Brief —
Looking at the data below, report how many lines contain "becomes", with no other words.

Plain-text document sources
▬▬▬▬▬▬

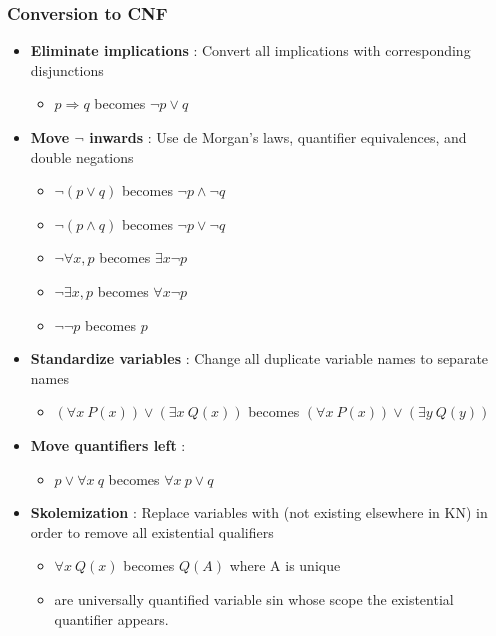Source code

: \subsubsection{Conversion to CNF}

\begin{itemize}
\item \textbf{Eliminate implications} : Convert all implications with corresponding disjunctions
	\begin{itemize}
	\item[] $p \Rightarrow q$ becomes $\neg p \lor q$
	\end{itemize}
\item \textbf{Move $\neg$ inwards} : Use de Morgan’s laws, quantifier equivalences, and double negations
	\begin{itemize}
	\item[] $\neg (p \lor q)$ becomes $\neg p \land \neg q$
	\item[] $\neg (p \land q)$ becomes $\neg p \lor \neg q$
	\item[] $\neg \forall x, p$ becomes $\exists x \neg p$
	\item[] $\neg \exists x, p$ becomes $\forall x \neg p$
	\item[] $\neg \neg p$ becomes $p$
	\end{itemize}
\item \textbf{Standardize variables} : Change all duplicate variable names to separate names
	\begin{itemize}
	\item[] $(\forall x \ P(x)) \lor (\exists x \ Q(x))$ becomes $(\forall x \ P(x)) \lor (\exists y \ Q(y))$
	\end{itemize}
\item \textbf{Move quantifiers left} :
	\begin{itemize}
	\item[] $p \lor \forall x \ q$ becomes $\forall x \ p \lor q$
	\end{itemize}
\item \textbf{Skolemization} : Replace variables with  (not existing elsewhere in KN) in order to remove all existential qualifiers
	\begin{itemize}
	\item[] $\forall x \ Q(x)$ becomes $Q(A)$ where A is unique
	\item {} are universally quantified variable sin whose scope the existential quantifier appears.
	\end{itemize}

\end{itemize}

▬▬▬▬▬▬

Result of the exercise —
9